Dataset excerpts
--- START ---

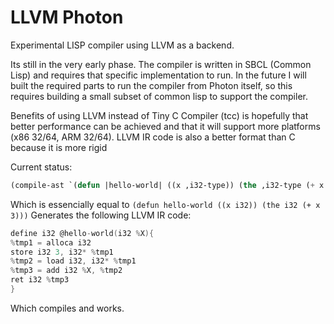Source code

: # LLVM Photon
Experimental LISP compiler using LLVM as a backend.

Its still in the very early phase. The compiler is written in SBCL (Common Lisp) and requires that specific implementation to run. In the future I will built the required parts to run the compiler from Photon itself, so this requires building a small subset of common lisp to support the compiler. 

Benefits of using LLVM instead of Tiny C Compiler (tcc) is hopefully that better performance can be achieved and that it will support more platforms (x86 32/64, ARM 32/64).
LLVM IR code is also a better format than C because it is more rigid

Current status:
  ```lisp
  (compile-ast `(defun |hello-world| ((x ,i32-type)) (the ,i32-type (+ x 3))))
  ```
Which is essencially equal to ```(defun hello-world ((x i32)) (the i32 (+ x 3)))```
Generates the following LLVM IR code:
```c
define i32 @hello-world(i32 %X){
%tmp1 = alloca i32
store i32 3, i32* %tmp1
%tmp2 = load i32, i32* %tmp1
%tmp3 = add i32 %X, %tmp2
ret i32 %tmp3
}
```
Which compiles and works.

--- END ---
--- START ---

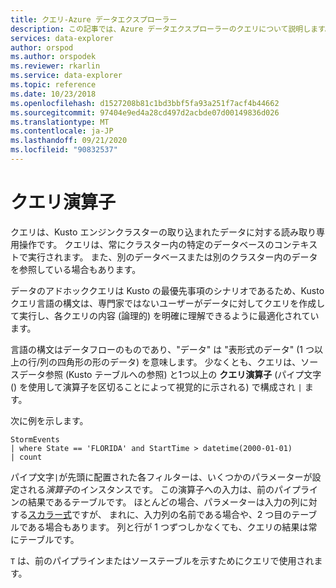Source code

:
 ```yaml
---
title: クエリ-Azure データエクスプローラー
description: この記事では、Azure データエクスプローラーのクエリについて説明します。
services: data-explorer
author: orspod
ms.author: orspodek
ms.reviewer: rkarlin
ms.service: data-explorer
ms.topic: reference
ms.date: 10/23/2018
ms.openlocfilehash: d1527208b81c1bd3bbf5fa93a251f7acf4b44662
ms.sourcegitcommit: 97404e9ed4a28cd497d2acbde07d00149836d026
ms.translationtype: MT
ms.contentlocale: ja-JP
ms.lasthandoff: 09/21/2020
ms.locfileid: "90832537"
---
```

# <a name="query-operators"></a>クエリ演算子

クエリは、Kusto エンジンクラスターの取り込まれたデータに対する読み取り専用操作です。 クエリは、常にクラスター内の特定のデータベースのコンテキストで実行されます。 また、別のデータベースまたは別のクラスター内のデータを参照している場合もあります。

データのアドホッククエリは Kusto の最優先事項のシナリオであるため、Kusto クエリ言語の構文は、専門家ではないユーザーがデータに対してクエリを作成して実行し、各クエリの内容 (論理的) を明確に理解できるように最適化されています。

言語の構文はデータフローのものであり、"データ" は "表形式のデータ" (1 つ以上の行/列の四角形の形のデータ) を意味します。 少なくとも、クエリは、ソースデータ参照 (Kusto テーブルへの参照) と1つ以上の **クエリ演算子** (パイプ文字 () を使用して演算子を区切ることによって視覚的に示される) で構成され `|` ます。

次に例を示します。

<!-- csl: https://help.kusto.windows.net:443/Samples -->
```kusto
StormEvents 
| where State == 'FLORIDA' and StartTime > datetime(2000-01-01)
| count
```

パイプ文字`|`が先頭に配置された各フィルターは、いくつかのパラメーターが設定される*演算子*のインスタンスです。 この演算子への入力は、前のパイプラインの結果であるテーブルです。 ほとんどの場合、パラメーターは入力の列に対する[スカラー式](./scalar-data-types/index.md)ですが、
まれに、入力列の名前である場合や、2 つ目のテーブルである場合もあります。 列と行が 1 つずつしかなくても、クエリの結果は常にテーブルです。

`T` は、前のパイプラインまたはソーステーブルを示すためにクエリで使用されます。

--- END ---

▶ YOUR INSTRUCTIONS: For the lines above, output exactly those from the line containing "Generates the following" through the line containing "Which compiles and works.", and skip the others.

▶ ANSWER TO THE EXERCISE:
Generates the following LLVM IR code:
```c
define i32 @hello-world(i32 %X){
%tmp1 = alloca i32
store i32 3, i32* %tmp1
%tmp2 = load i32, i32* %tmp1
%tmp3 = add i32 %X, %tmp2
ret i32 %tmp3
}
```
Which compiles and works.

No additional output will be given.